Entre los desaparecidos se contaba mi asistente Eusebio. Lo sentí doblemente: por el mismo y porque llevaba consigo mi única botella de tinta. Alfredo tendría en lo sucesivo doble trabajo que realizar.  Por cierto, que el tal Alfredo era hombre de recursos.  Iba con la impedimenta y conducía mi frasco de brandy. Cuando lo vi y se lo pedí me objetó que “precisamente una bala española había destrozado el frasco entre sus manos” ¡Tableau! ¿qué podía decir yo? A falta de prueba en contrario, acepté su explicación, aunque a distancia. No quería que el tufo alcohólico de los asistentes me hubiera hecho poner en tela de juicio, por vez primera, la palabra de un hombre que yo consideraba honrado.

 Las Villas con Gómez

Esa tarde, todavía temprano, la noche nos sorprendió descansando en tierra de Palo Prieto. Allí dormimos y,  a la siguiente mañana , cuidamos demostrarnos sonrientes y libres, -por lo menos en la apariencia-, de todo triste recuerdo. El día de la derrota había quedado atrás y con él su débito de sangre.

La noticia de que Máximo Gómez estaba en la localidad trajo al campamento infinidad de gente de los alrededores que tenían verdadera adoración por el Generalísimo y no querían perder la ocasión de conocerlo personalmente. 

Muchos, muchísimos guajiros y hasta mujeres de los contornos hicieron acto de presencia en nuestro campo. Algunos había que llegaban vestidos con sus mejores trajes, convencidos de que nunca se les había presentado mejor ocasión de lucir sus galas en días de fiesta. 

Una familia compuesta de la madre y dos hijas, hermosas muchachas éstas también se presentaron: la primera luciendo una vistosa mantilla española y las otras dos sus más finos trajes ciudadanos. No parecían de extracción campesina por sus afeites y maneras, y atentas a asegurarse una buena recepción del general, llegaron con las manos ocupadas por obsequios que enseguida tomó Morón. No se trataba de nada grande, si no de huevos y queso, pero de todas maneras no era de desdeñar dada la pobreza de nuestras provisiones alimenticias. 

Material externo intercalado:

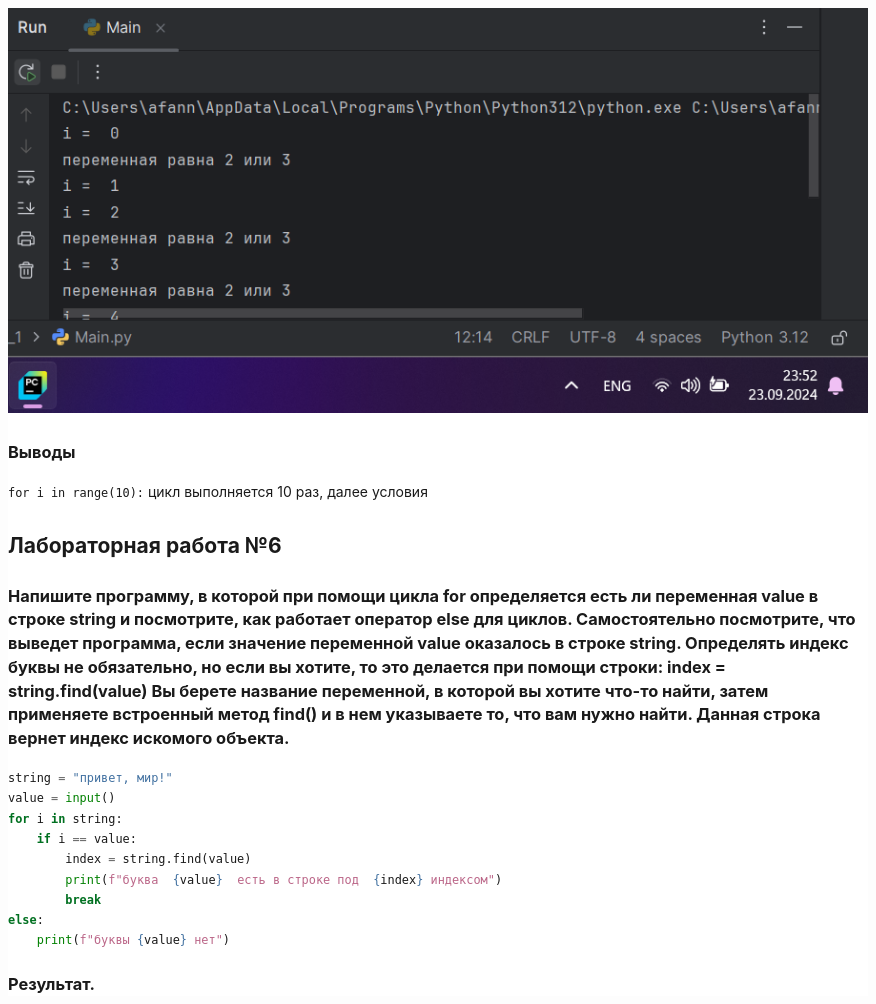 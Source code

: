 ![Меню](https://github.com/ANARKI-MOOZ/SoftwareEngineering/blob/Тема_3/pic/lab5.png)

### Выводы

`for i in range(10):` цикл выполняется 10 раз, далее условия

## Лабораторная работа №6
### Напишите программу, в которой при помощи цикла for определяется есть ли переменная value в строке string и посмотрите, как работает оператор else для циклов. Самостоятельно посмотрите, что выведет программа, если значение переменной value оказалось в строке string. Определять индекс буквы не обязательно, но если вы хотите, то это делается при помощи строки: index = string.find(value) Вы берете название переменной, в которой вы хотите что-то найти, затем применяете встроенный метод find() и в нем указываете то, что вам нужно найти. Данная строка вернет индекс искомого объекта.

```python
string = "привет, мир!"
value = input()
for i in string:
    if i == value:
        index = string.find(value)
        print(f"буква  {value}  есть в строке под  {index} индексом")
        break
else:
    print(f"буквы {value} нет")
```
### Результат.
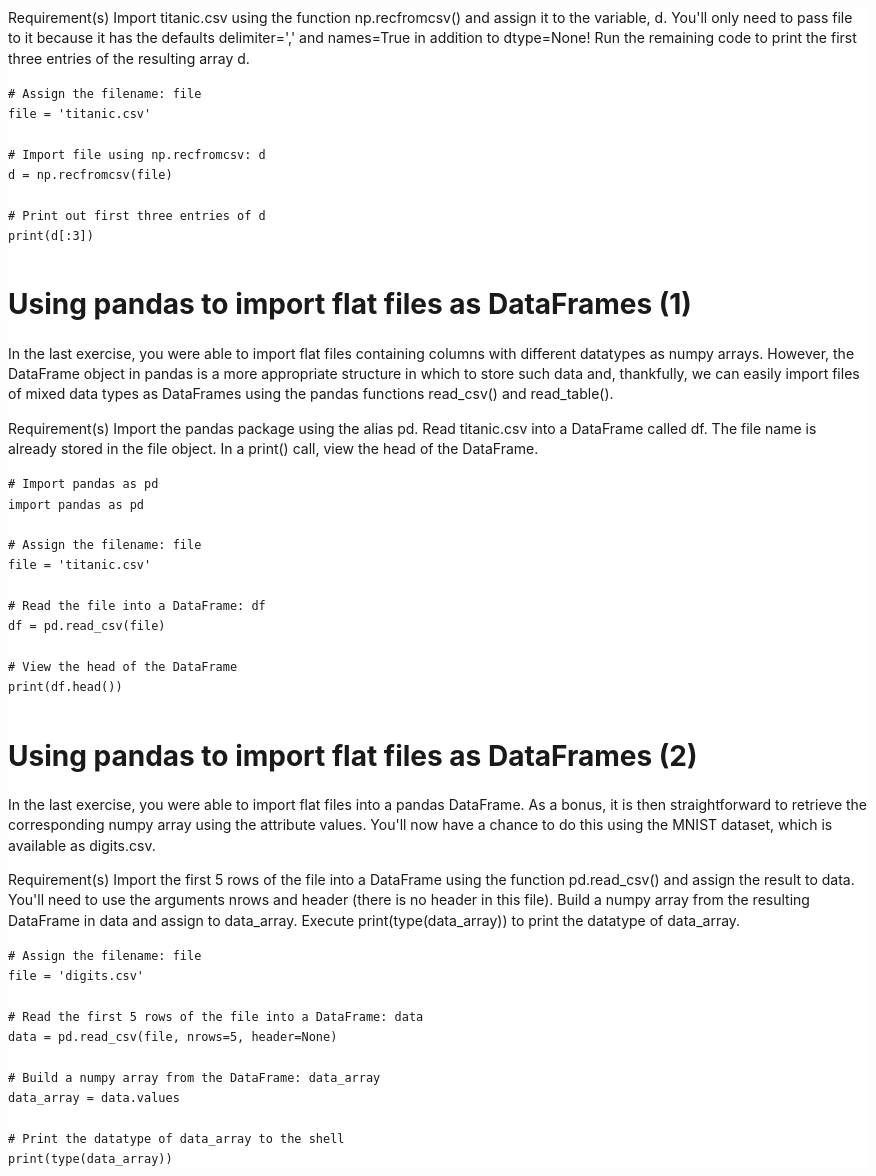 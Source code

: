 Requirement(s)
Import titanic.csv using the function np.recfromcsv() and assign it to the variable, d. You'll only need to pass file to it because it has the defaults delimiter=',' and names=True in addition to dtype=None!
Run the remaining code to print the first three entries of the resulting array d.
```
# Assign the filename: file
file = 'titanic.csv'

# Import file using np.recfromcsv: d
d = np.recfromcsv(file)

# Print out first three entries of d
print(d[:3])
```

# Using pandas to import flat files as DataFrames (1)
In the last exercise, you were able to import flat files containing columns with different datatypes as numpy arrays. However, the DataFrame object in pandas is a more appropriate structure in which to store such data and, thankfully, we can easily import files of mixed data types as DataFrames using the pandas functions read_csv() and read_table().

Requirement(s)
Import the pandas package using the alias pd.
Read titanic.csv into a DataFrame called df. The file name is already stored in the file object.
In a print() call, view the head of the DataFrame.
```
# Import pandas as pd
import pandas as pd

# Assign the filename: file
file = 'titanic.csv'

# Read the file into a DataFrame: df
df = pd.read_csv(file)

# View the head of the DataFrame
print(df.head())
```

# Using pandas to import flat files as DataFrames (2)
In the last exercise, you were able to import flat files into a pandas DataFrame. As a bonus, it is then straightforward to retrieve the corresponding numpy array using the attribute values. You'll now have a chance to do this using the MNIST dataset, which is available as digits.csv.

Requirement(s)
Import the first 5 rows of the file into a DataFrame using the function pd.read_csv() and assign the result to data. You'll need to use the arguments nrows and header (there is no header in this file).
Build a numpy array from the resulting DataFrame in data and assign to data_array.
Execute print(type(data_array)) to print the datatype of data_array.
```
# Assign the filename: file
file = 'digits.csv'

# Read the first 5 rows of the file into a DataFrame: data
data = pd.read_csv(file, nrows=5, header=None)

# Build a numpy array from the DataFrame: data_array
data_array = data.values

# Print the datatype of data_array to the shell
print(type(data_array))
```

La segunda visita la hizo esta familia en compañía de un “Pacífico” de cabellos blancos y amplias maneras de gran señor que estrechó efusivamente la mano del general antes de decirle que su hijo mayor estaba en el campo de batalla luchando por la libertad de Cuba, que había marchado con las huestes que efectuaron la invasión y que a esa hora debía encontrarse con el general Maceo. Desde hacía muchos meses no sabía de él, pero eso no lo inquietaba.

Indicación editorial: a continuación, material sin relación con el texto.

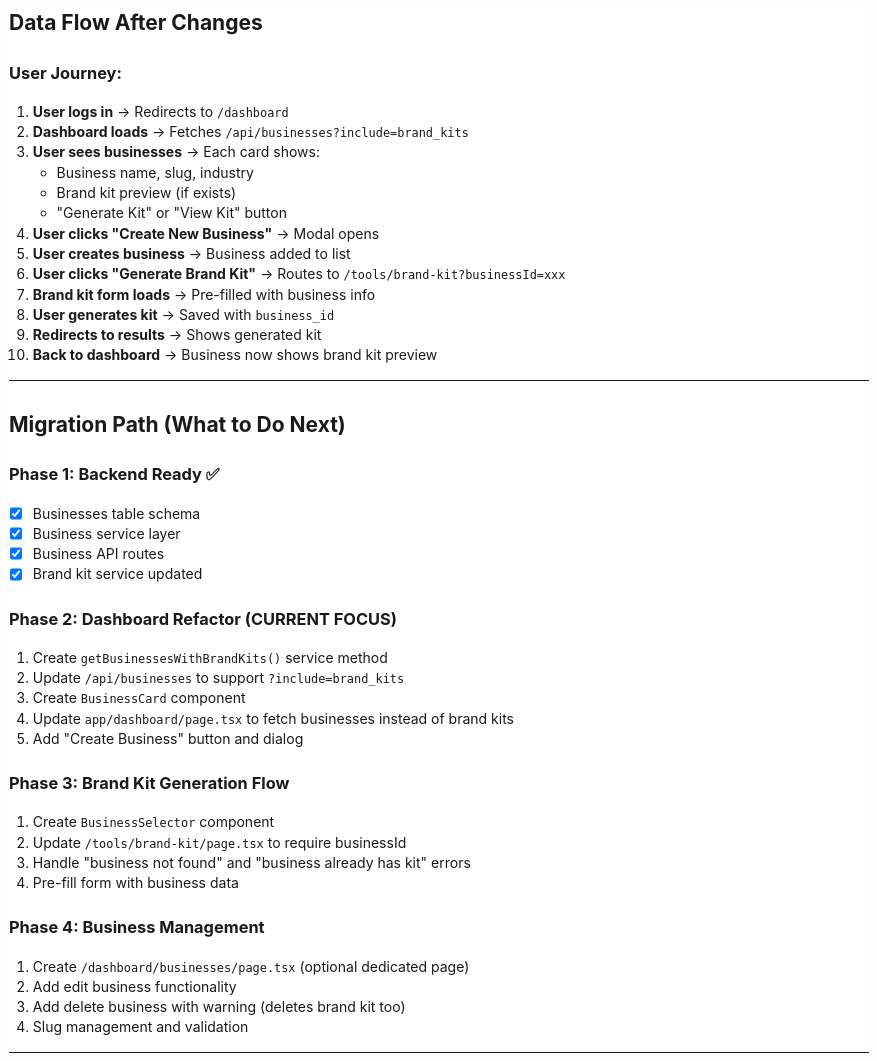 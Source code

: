 
## Data Flow After Changes

### User Journey:
1. **User logs in** → Redirects to `/dashboard`
2. **Dashboard loads** → Fetches `/api/businesses?include=brand_kits`
3. **User sees businesses** → Each card shows:
   - Business name, slug, industry
   - Brand kit preview (if exists)
   - "Generate Kit" or "View Kit" button
4. **User clicks "Create New Business"** → Modal opens
5. **User creates business** → Business added to list
6. **User clicks "Generate Brand Kit"** → Routes to `/tools/brand-kit?businessId=xxx`
7. **Brand kit form loads** → Pre-filled with business info
8. **User generates kit** → Saved with `business_id`
9. **Redirects to results** → Shows generated kit
10. **Back to dashboard** → Business now shows brand kit preview

---

## Migration Path (What to Do Next)

### Phase 1: Backend Ready ✅
- [x] Businesses table schema
- [x] Business service layer
- [x] Business API routes
- [x] Brand kit service updated

### Phase 2: Dashboard Refactor (CURRENT FOCUS)
1. Create `getBusinessesWithBrandKits()` service method
2. Update `/api/businesses` to support `?include=brand_kits`
3. Create `BusinessCard` component
4. Update `app/dashboard/page.tsx` to fetch businesses instead of brand kits
5. Add "Create Business" button and dialog

### Phase 3: Brand Kit Generation Flow
1. Create `BusinessSelector` component
2. Update `/tools/brand-kit/page.tsx` to require businessId
3. Handle "business not found" and "business already has kit" errors
4. Pre-fill form with business data

### Phase 4: Business Management
1. Create `/dashboard/businesses/page.tsx` (optional dedicated page)
2. Add edit business functionality
3. Add delete business with warning (deletes brand kit too)
4. Slug management and validation

---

Las visitas de ese género se reprodujeron mientras estuvimos en Las Villas. Apenas estaban los temores de un combate, se presentaban por docenas en el campamento los “pacíficos” y no había más remedio que recibirlos. Aparte de que el Generalísimo con su acostumbrada cortesía se mostraba gentilísimo con todos y mostraba especial agrado en complacerlos. No se devolvían estas visitas con las irregularidades exigidas por un campo de batalla pues poco menos eran las provincias centrales por aquellos días, o sino gravemente, y con sujeción al código social más etiquetero. 

Las inclinaciones, los estrechones de manos, las sonrisas, todo esto que es como la médula, la razón de ser de los latinos y de sus herederos los americanos de habla hispana, se prodigaba en aquellas visitas de las que estoy seguro, salía el general Gómez más cansado que de una batalla. Pero, siempre cuidadoso, e incapaz de pecar de desatento, recibía a cuántos querían verlo, y sin limitaciones de tiempo. 

Por ello estoy seguro de que se quedaron sin hablar con él en Las Villas solamente los muy tímidos y los que no tenían gran interés en caminar un trozo de manigua, que es tanto como decir nadie, ya que en Cuba y a juicio mío no abundan los tímidos ni los perezosos.